[Entries taken from a collection]

++++++++++++++++++++

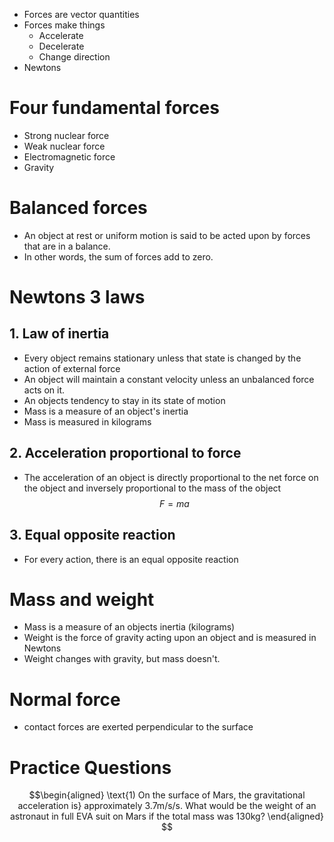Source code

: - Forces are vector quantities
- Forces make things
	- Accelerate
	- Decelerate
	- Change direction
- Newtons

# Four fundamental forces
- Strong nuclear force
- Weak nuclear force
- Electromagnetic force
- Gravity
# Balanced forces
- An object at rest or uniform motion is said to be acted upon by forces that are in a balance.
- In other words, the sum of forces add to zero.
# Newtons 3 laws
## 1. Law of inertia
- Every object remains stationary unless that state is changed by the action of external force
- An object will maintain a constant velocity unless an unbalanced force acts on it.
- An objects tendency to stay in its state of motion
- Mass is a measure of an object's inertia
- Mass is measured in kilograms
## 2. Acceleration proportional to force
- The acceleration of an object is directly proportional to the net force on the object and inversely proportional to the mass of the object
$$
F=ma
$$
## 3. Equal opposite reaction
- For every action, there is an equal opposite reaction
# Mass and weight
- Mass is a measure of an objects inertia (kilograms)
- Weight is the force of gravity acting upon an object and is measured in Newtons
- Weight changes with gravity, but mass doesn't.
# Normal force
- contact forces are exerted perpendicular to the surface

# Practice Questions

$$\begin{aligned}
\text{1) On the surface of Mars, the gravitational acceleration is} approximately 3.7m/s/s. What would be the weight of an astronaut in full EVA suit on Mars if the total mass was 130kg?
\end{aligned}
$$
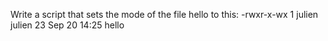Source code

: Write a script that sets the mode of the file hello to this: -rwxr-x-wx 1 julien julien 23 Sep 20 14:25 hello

++++++++++++++++++++

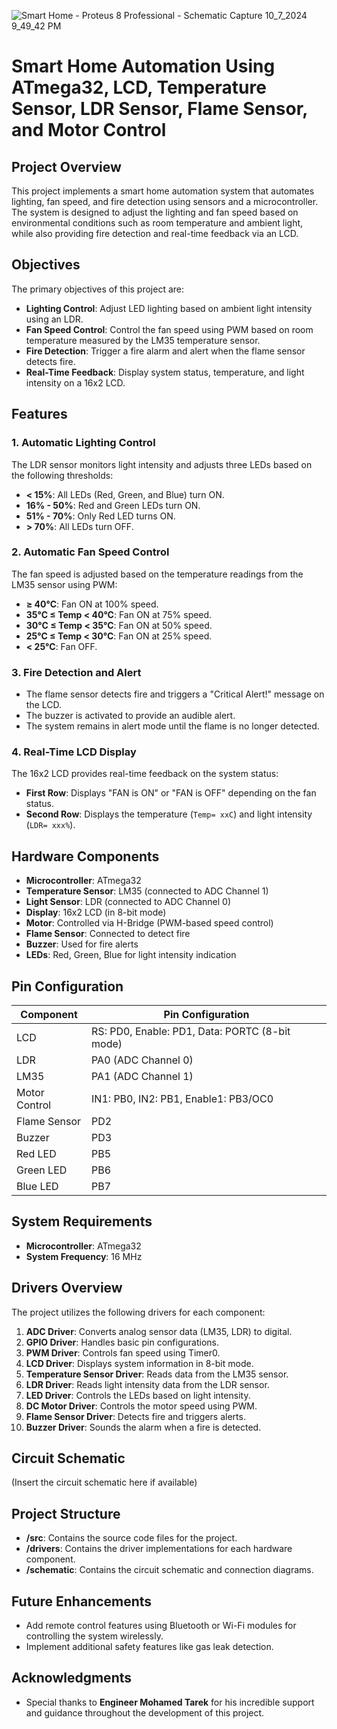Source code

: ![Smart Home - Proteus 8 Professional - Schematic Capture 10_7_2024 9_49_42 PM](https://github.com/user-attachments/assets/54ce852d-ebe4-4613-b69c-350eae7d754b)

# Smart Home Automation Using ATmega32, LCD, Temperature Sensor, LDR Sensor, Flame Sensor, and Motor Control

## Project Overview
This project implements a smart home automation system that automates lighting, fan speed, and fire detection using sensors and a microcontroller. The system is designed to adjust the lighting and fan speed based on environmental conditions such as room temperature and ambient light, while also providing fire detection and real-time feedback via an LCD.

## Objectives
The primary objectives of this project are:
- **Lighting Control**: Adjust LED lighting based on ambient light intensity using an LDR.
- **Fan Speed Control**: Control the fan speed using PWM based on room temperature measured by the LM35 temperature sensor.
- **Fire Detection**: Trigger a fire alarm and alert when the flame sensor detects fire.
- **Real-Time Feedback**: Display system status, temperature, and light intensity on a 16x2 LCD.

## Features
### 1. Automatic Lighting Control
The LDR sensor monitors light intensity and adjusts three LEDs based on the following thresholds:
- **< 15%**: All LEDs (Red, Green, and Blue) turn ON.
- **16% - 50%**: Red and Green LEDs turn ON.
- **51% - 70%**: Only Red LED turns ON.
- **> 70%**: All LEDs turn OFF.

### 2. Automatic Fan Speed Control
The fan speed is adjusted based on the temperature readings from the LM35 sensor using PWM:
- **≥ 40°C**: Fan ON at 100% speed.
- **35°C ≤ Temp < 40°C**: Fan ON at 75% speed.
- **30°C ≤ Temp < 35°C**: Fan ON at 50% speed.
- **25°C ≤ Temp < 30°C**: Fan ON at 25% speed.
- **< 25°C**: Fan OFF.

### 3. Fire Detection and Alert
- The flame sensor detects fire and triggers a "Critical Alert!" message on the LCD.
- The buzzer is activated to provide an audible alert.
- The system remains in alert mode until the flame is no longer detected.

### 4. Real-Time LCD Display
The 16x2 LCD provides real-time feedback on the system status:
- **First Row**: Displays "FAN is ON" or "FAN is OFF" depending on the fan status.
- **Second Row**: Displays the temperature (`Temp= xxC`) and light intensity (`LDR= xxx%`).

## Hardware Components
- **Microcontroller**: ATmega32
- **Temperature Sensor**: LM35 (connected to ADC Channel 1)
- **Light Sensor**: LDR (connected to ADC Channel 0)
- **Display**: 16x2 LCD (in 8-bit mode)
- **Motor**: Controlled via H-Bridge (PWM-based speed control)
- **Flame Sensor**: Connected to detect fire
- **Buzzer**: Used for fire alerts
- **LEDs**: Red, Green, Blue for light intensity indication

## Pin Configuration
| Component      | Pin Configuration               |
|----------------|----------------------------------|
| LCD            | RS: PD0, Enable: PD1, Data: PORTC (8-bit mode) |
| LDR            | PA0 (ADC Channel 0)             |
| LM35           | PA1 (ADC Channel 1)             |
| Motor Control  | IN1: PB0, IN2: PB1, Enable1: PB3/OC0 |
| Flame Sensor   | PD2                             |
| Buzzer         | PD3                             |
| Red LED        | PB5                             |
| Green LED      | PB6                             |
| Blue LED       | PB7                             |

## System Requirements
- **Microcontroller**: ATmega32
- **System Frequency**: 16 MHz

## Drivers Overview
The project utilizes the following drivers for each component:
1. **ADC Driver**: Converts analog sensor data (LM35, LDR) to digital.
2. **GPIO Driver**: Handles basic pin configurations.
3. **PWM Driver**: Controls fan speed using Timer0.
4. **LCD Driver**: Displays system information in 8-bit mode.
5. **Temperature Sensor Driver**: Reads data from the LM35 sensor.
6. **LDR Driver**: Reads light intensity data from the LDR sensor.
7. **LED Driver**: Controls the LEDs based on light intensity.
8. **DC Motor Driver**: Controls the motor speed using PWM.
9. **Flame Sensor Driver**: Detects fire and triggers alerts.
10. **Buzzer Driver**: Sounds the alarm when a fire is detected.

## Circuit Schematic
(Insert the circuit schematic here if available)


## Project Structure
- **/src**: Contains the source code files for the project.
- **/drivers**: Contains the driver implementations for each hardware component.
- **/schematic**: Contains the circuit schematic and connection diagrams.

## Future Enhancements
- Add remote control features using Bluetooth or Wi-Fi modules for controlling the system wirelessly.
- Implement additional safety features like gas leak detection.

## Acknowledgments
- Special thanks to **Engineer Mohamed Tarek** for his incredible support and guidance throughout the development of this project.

++++++++++++++++++++

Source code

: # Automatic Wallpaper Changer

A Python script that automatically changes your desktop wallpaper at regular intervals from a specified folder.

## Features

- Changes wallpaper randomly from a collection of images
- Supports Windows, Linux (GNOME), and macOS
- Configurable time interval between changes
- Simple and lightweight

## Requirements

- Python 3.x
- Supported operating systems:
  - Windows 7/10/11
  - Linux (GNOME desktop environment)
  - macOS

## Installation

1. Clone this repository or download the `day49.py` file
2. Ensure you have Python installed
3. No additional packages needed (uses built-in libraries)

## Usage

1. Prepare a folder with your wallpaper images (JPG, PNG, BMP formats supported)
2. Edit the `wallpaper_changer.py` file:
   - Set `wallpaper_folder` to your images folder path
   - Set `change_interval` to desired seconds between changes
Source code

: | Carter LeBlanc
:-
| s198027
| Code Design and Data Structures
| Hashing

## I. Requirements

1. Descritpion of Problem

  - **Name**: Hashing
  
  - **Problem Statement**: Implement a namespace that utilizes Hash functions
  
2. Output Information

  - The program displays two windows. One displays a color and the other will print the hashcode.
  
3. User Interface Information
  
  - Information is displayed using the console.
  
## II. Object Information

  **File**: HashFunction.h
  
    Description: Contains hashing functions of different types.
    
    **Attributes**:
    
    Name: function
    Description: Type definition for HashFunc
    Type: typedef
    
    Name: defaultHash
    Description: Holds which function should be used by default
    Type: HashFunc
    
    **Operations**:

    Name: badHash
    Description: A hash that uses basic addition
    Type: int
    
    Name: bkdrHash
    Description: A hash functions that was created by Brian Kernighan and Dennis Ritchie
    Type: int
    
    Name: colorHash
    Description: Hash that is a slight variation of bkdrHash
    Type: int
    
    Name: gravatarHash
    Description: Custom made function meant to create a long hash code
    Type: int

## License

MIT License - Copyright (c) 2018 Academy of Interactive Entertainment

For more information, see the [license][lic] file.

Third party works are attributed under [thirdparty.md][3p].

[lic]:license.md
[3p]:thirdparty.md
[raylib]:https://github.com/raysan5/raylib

++++++++++++++++++++

Task details — An exact copy of the lines above, from the one containing "- **> 70%**: All LEDs turn OFF." down to the one containing "3. **PWM Driver**: Controls" and including both, is the whole answer; retype it and nothing else.

The completed task —
- **> 70%**: All LEDs turn OFF.

### 2. Automatic Fan Speed Control
The fan speed is adjusted based on the temperature readings from the LM35 sensor using PWM:
- **≥ 40°C**: Fan ON at 100% speed.
- **35°C ≤ Temp < 40°C**: Fan ON at 75% speed.
- **30°C ≤ Temp < 35°C**: Fan ON at 50% speed.
- **25°C ≤ Temp < 30°C**: Fan ON at 25% speed.
- **< 25°C**: Fan OFF.

### 3. Fire Detection and Alert
- The flame sensor detects fire and triggers a "Critical Alert!" message on the LCD.
- The buzzer is activated to provide an audible alert.
- The system remains in alert mode until the flame is no longer detected.

### 4. Real-Time LCD Display
The 16x2 LCD provides real-time feedback on the system status:
- **First Row**: Displays "FAN is ON" or "FAN is OFF" depending on the fan status.
- **Second Row**: Displays the temperature (`Temp= xxC`) and light intensity (`LDR= xxx%`).

## Hardware Components
- **Microcontroller**: ATmega32
- **Temperature Sensor**: LM35 (connected to ADC Channel 1)
- **Light Sensor**: LDR (connected to ADC Channel 0)
- **Display**: 16x2 LCD (in 8-bit mode)
- **Motor**: Controlled via H-Bridge (PWM-based speed control)
- **Flame Sensor**: Connected to detect fire
- **Buzzer**: Used for fire alerts
- **LEDs**: Red, Green, Blue for light intensity indication

## Pin Configuration
| Component      | Pin Configuration               |
|----------------|----------------------------------|
| LCD            | RS: PD0, Enable: PD1, Data: PORTC (8-bit mode) |
| LDR            | PA0 (ADC Channel 0)             |
| LM35           | PA1 (ADC Channel 1)             |
| Motor Control  | IN1: PB0, IN2: PB1, Enable1: PB3/OC0 |
| Flame Sensor   | PD2                             |
| Buzzer         | PD3                             |
| Red LED        | PB5                             |
| Green LED      | PB6                             |
| Blue LED       | PB7                             |

## System Requirements
- **Microcontroller**: ATmega32
- **System Frequency**: 16 MHz

## Drivers Overview
The project utilizes the following drivers for each component:
1. **ADC Driver**: Converts analog sensor data (LM35, LDR) to digital.
2. **GPIO Driver**: Handles basic pin configurations.
3. **PWM Driver**: Controls fan speed using Timer0.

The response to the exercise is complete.